Some of these Catholic items were available on Etsy, but Rummelhoff wanted a company specifically dedicated to Catholic values. “Functionally, both platforms are multi-vendor marketplaces,” he explained. “Peter’s Square vendors must be Catholic, though their products aren’t necessarily religious.”
One vendor who sells on Peter’s Square, Nick Jobe, shared with Aleteia how even well-intentioned Catholic items can be used for less than great intentions: “One of my *favorite* pieces is the Memento Mori skull rosary,” Jobe said. (“Memento Mori” translates from the Latin to “Remember that you shall die.” This rosary combines the traditional rosary with the Rule of St. Benedict.)
“The idea of Memento Mori features prominently in some of my favorite artwork — the skull of Adam at the foot of Christ’s Cross, for example [read about that here] — and it’s important in my own spirituality as a Knight of Columbus,” Jobe said. “I’ve also made this rosary for a few people who sincerely appreciate the devotion and they seem to enjoy the rosary immensely.
“One day, though, I got a notification that someone had added this rosary to their ‘favorites’ on Etsy. Out of curiosity about my audience, I checked this person’s public favorites, and saw my skull rosary along with a horde of ‘Hecate’s rosary’ and all kinds of other pretty disturbing occult/witchcraft kind of products. I immediately pulled that particular rosary from Etsy, and now I only have it listed there a few times a year — the month of the Holy Souls, for example. But it’s always available on Peter’s Square, because I know I can have much more confidence in the kind of audience that Peter’s Square attracts, and I know that my rosaries more than likely will not end up being purchased for nefarious purposes.”

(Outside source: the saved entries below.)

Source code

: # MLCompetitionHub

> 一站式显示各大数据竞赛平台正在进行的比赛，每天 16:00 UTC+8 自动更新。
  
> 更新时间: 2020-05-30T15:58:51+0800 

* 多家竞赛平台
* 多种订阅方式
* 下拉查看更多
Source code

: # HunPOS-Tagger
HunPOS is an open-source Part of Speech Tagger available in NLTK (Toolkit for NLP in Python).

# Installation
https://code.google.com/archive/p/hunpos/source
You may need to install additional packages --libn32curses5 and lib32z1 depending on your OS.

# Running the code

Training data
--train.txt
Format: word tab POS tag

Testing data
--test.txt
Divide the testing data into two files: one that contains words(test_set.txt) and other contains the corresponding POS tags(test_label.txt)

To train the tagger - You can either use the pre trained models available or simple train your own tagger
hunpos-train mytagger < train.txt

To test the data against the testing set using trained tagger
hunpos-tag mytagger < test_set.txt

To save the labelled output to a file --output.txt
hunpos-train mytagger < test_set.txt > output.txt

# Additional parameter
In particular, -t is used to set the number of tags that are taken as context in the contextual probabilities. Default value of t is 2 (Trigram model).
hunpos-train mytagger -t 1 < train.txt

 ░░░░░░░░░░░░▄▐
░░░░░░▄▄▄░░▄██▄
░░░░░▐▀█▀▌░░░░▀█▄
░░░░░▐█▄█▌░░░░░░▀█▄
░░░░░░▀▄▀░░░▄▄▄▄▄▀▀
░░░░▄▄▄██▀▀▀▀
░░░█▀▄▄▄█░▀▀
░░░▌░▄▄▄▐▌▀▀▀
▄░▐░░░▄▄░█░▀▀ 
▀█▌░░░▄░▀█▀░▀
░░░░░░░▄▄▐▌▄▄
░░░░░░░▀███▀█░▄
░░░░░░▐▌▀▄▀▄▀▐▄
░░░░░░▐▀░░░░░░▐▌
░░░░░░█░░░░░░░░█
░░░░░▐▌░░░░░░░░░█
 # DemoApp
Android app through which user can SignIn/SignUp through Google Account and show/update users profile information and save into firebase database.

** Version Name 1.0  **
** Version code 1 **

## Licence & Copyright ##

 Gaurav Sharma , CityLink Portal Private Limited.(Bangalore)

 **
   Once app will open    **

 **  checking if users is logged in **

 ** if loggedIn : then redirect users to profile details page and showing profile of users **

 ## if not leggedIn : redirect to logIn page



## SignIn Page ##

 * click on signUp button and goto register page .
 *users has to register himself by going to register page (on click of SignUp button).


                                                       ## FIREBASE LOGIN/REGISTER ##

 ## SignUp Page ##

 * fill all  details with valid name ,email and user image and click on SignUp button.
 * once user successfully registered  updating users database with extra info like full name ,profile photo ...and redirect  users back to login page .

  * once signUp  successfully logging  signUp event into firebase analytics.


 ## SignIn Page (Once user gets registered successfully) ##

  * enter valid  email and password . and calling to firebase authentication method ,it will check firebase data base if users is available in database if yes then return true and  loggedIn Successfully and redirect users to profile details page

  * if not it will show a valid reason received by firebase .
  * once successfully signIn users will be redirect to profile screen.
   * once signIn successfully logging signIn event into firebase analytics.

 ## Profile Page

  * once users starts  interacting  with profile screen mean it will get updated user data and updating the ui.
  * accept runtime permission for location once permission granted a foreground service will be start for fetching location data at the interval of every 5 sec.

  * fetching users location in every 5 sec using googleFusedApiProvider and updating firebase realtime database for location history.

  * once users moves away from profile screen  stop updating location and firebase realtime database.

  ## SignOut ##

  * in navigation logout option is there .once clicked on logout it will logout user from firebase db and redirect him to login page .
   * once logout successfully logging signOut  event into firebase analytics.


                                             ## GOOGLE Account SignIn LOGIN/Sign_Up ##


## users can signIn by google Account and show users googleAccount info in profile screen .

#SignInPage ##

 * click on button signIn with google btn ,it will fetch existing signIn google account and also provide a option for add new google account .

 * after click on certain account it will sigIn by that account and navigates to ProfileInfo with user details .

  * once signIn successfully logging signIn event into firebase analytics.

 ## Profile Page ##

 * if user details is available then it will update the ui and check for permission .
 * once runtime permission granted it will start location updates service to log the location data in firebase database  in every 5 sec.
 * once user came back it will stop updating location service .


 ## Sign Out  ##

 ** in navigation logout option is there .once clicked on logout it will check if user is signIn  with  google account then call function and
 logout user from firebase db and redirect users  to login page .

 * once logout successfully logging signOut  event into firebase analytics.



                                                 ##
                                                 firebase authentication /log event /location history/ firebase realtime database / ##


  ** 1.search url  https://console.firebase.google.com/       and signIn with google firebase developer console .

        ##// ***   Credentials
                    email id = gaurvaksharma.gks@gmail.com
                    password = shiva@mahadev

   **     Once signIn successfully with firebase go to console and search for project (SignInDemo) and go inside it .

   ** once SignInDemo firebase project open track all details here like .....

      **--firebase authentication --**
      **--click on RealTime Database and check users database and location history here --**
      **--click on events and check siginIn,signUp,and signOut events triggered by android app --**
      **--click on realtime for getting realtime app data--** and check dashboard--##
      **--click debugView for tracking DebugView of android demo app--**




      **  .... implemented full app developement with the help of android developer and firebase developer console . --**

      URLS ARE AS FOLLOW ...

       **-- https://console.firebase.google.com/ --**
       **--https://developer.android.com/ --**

Founder Rummelhoff explained the website’s name to Regina: “Speaking as a convert, the central issue for life in the Church is authority. The final reason for divisions is a denial of authority. So, fidelity to authority is huge for me. […] When I was trying to come up with the right name for a Catholic marketplace, I racked my brain for a week before I realized that the name was obvious. A square — as in a plaza or piazza — isn’t always a marketplace, but it can be. And there is already a St. Peter’s Square — in Rome! — that is unquestionably Catholic. So, Peter’s Square seemed a natural fit.”
Solidarity is another reason Rummelhoff saw a need for a marketplace for Catholic businesses.”More than any other reason, I believe that supporting Catholic businesses, whether they are incorporated or just an individual mom working out of her house, is an essential part of living out the principle of solidarity.”
Some of the great charities benefiting from Peter’s Square are: Sacred Heart Radio, FOCUS Missionaries, The Lennon Pregnancy Center, The Guadalupe Workers, The Archdiocese for Military Services, Sacred Heart Major Seminary, Holy Family Academy in Manchester, New Hampshire, Our Lady of the Cedars parish, Culture of Life Family Services, and Caritas Internationalis.